EXERCISE OBJECTIVE
Please return every line of the records that contains the word "components".

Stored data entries
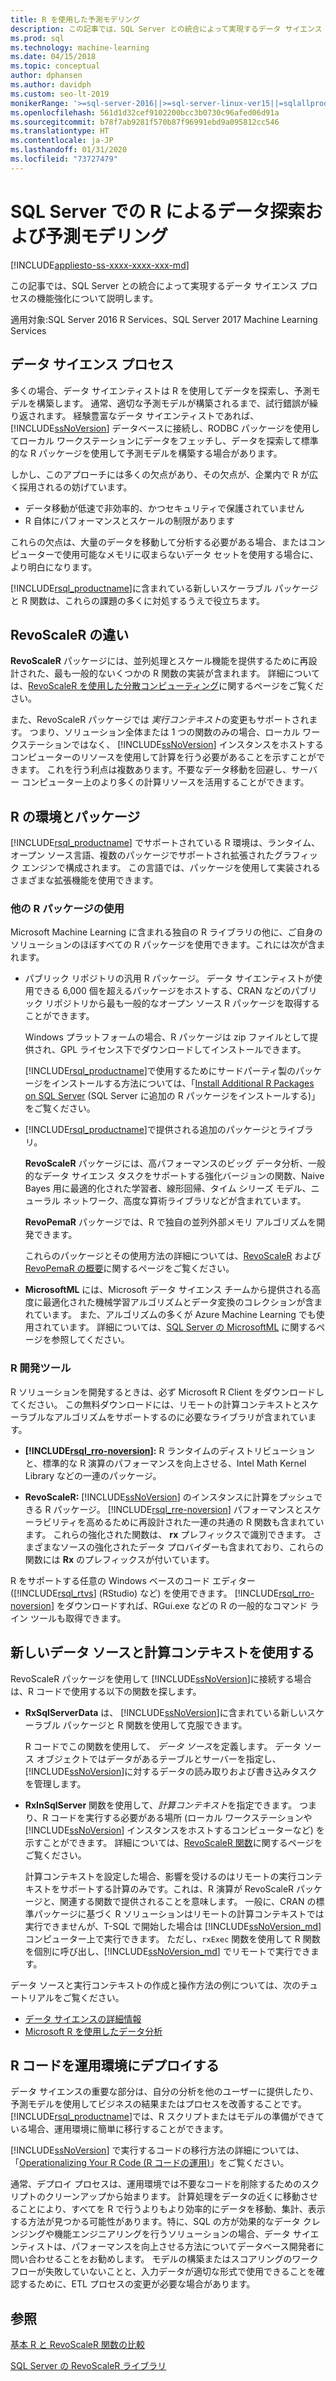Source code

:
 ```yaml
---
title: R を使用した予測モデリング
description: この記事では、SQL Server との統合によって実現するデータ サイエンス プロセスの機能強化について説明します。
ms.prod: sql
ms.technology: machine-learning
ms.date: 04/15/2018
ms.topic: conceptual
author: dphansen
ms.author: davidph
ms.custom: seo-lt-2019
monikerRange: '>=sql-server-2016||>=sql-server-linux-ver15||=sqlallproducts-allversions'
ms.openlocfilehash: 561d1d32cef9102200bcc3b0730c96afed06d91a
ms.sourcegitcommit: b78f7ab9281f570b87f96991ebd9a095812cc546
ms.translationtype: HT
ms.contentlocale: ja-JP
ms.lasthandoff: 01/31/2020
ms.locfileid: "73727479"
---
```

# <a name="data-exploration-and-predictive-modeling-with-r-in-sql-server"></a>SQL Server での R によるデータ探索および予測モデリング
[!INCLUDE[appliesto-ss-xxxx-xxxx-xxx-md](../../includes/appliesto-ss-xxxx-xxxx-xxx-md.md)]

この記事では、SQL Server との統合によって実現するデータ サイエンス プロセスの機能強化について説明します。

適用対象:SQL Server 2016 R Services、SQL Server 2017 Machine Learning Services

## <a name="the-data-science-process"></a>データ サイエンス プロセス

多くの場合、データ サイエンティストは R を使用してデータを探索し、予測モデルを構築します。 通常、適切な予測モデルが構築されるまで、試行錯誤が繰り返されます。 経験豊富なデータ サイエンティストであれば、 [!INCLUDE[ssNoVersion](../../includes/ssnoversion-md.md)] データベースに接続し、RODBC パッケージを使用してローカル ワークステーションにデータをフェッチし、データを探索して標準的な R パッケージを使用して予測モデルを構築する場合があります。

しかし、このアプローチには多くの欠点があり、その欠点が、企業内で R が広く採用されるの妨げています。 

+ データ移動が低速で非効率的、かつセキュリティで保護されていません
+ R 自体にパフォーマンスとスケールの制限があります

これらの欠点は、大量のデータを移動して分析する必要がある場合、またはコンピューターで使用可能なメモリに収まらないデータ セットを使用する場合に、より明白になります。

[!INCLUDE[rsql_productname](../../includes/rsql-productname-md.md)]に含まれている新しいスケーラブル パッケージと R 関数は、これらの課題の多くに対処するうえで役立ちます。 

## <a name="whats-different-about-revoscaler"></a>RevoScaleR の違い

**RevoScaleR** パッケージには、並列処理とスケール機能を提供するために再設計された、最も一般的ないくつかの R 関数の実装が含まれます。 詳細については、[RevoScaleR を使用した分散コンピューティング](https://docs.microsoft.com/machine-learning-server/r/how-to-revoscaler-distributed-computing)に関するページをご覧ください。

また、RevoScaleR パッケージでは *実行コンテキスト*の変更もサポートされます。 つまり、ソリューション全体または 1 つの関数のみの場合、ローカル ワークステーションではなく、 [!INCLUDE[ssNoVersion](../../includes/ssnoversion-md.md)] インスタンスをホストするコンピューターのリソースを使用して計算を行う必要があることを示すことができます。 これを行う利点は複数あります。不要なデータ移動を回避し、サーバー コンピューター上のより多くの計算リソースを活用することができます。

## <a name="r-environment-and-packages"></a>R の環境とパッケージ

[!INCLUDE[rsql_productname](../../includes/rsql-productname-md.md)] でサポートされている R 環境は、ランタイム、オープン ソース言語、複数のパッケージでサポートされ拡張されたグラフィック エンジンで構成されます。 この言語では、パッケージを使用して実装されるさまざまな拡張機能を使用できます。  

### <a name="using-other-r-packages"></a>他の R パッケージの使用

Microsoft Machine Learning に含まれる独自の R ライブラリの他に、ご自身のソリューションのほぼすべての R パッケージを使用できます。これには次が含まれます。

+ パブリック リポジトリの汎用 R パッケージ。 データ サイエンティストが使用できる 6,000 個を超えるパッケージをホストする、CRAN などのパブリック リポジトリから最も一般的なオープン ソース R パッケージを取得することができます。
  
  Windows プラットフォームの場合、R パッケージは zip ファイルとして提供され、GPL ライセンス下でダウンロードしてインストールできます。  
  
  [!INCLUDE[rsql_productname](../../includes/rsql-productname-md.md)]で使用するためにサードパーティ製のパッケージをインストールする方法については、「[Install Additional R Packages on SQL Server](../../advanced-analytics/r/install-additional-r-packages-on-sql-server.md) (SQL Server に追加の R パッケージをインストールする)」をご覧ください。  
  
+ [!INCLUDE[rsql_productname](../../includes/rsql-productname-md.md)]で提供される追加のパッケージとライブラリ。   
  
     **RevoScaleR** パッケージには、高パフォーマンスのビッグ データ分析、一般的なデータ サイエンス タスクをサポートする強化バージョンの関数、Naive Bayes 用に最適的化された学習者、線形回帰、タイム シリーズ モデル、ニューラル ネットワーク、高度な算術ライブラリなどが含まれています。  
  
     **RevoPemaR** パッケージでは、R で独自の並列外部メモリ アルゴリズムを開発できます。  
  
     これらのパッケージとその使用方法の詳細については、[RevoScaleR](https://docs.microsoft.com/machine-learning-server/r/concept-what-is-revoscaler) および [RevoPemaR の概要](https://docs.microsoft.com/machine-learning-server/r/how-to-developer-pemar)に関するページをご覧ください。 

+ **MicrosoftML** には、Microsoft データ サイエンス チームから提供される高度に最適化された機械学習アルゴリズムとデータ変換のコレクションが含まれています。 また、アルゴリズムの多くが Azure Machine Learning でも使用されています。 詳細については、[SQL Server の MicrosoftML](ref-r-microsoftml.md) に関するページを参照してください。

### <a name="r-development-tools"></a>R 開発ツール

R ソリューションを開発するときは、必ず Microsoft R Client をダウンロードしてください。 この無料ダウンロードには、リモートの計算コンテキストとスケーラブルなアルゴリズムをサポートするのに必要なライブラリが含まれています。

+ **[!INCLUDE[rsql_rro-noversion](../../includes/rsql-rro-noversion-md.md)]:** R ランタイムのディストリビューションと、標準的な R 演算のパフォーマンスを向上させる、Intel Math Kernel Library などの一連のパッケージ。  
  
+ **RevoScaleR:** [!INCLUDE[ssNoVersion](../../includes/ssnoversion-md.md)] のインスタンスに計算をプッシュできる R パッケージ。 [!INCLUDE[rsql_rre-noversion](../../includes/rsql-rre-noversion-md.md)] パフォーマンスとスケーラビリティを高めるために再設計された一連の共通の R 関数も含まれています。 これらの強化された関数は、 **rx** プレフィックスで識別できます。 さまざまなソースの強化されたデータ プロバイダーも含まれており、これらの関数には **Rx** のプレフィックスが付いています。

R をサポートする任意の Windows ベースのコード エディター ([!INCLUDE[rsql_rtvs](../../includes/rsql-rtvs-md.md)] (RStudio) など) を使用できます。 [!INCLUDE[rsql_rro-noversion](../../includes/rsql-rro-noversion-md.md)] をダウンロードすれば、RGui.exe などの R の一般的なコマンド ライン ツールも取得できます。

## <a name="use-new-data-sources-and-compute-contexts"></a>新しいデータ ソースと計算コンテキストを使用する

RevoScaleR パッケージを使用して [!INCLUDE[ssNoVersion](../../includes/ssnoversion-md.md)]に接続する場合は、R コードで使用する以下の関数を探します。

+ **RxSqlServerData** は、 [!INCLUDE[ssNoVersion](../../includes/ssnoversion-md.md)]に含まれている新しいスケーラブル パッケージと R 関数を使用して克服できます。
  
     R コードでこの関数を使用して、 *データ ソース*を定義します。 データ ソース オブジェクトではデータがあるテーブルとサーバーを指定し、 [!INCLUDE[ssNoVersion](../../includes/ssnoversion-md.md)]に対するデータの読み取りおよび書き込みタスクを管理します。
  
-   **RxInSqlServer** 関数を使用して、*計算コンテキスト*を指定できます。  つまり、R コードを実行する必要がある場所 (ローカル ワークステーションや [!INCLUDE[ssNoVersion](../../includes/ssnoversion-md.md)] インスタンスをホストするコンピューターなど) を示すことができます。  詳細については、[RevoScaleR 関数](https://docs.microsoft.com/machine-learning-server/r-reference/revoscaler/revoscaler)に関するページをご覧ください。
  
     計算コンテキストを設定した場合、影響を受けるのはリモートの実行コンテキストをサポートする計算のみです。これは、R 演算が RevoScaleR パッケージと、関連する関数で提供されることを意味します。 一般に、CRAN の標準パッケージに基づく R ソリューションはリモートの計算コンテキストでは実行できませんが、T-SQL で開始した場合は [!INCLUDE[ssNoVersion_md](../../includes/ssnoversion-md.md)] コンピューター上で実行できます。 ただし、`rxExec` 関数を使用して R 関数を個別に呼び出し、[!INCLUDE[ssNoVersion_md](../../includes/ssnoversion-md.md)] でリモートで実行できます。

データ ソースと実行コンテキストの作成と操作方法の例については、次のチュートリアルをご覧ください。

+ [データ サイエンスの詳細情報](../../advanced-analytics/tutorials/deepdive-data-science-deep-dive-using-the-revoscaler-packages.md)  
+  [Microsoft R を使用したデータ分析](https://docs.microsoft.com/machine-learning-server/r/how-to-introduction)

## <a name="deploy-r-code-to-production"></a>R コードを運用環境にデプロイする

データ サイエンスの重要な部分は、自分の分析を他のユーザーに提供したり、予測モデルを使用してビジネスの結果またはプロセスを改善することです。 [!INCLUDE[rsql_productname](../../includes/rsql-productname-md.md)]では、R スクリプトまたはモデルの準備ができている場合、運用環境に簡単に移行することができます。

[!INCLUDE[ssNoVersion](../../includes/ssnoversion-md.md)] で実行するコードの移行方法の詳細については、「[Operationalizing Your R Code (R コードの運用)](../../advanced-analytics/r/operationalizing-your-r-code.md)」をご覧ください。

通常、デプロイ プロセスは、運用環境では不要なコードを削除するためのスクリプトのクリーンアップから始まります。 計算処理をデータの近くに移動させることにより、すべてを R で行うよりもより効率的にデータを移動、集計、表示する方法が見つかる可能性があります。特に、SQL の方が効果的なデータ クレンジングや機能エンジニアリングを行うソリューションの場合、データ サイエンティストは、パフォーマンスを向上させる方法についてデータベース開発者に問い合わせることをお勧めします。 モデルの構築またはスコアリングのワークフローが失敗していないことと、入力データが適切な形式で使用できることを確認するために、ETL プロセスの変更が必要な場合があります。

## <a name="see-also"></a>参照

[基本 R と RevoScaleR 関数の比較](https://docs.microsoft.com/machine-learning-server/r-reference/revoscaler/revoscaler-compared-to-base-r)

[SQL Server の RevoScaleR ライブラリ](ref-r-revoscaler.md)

--

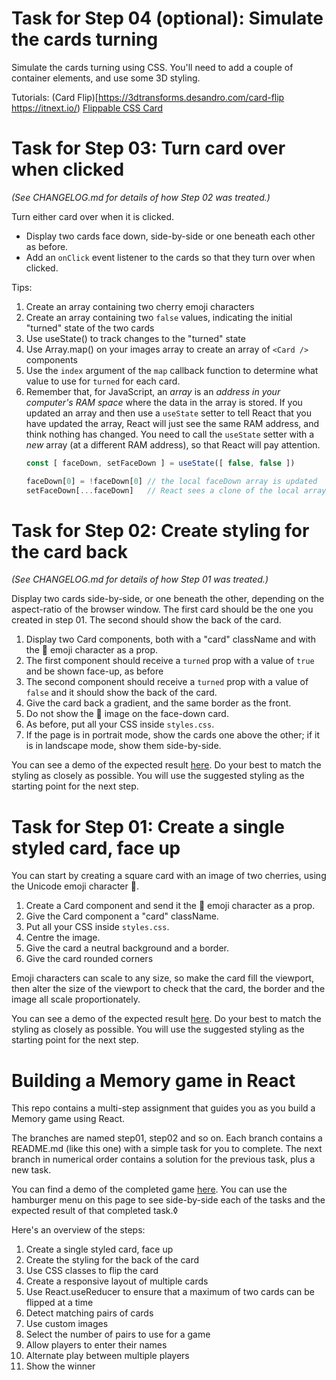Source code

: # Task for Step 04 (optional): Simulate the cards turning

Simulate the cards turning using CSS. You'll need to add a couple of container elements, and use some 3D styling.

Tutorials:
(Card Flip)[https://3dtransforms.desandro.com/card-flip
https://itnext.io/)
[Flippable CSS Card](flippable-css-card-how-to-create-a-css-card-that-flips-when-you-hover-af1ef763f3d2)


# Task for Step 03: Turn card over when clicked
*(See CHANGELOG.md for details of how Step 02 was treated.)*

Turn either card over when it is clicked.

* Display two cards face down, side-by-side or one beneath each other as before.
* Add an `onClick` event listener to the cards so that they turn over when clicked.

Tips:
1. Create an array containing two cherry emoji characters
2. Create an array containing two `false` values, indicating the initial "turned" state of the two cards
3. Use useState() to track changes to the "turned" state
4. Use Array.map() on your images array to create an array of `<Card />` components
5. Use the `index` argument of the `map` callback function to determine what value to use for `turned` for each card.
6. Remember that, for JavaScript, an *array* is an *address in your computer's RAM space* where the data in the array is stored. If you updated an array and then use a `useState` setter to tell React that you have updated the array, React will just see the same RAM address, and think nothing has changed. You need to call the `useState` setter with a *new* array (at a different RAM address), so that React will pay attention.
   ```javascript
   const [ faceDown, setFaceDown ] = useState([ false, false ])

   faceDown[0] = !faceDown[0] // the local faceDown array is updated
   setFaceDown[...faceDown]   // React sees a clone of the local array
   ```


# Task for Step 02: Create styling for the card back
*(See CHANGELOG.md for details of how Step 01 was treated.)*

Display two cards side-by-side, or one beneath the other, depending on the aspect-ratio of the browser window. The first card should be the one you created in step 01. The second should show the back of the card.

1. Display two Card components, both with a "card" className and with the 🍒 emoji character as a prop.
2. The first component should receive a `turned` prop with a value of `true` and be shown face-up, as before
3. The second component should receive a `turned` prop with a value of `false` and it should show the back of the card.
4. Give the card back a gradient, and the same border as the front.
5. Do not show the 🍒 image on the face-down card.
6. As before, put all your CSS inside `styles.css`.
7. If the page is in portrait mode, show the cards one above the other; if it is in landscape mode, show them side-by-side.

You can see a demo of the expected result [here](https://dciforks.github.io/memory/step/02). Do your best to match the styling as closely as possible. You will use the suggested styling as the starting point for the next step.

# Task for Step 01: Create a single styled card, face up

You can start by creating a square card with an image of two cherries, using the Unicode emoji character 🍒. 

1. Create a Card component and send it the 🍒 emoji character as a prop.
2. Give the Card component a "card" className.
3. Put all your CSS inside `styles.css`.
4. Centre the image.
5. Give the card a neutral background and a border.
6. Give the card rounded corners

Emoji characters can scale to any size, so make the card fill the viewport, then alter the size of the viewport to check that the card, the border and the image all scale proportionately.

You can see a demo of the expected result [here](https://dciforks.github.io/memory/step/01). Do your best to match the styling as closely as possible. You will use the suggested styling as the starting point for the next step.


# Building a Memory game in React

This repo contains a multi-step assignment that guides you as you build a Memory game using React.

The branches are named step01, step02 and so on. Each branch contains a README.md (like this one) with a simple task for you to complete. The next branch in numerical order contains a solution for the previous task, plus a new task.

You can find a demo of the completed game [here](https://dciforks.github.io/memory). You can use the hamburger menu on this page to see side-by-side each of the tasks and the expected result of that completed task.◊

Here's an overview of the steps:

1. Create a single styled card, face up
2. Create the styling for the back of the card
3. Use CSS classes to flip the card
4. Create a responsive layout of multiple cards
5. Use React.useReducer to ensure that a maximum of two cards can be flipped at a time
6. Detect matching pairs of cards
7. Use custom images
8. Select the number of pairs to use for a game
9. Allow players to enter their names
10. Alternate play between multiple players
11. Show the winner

RESPONSE FOR THIS EXERCISE
4. Use Array.map() on your images array to create an array of `<Card />` components
1. Display two Card components, both with a "card" className and with the 🍒 emoji character as a prop.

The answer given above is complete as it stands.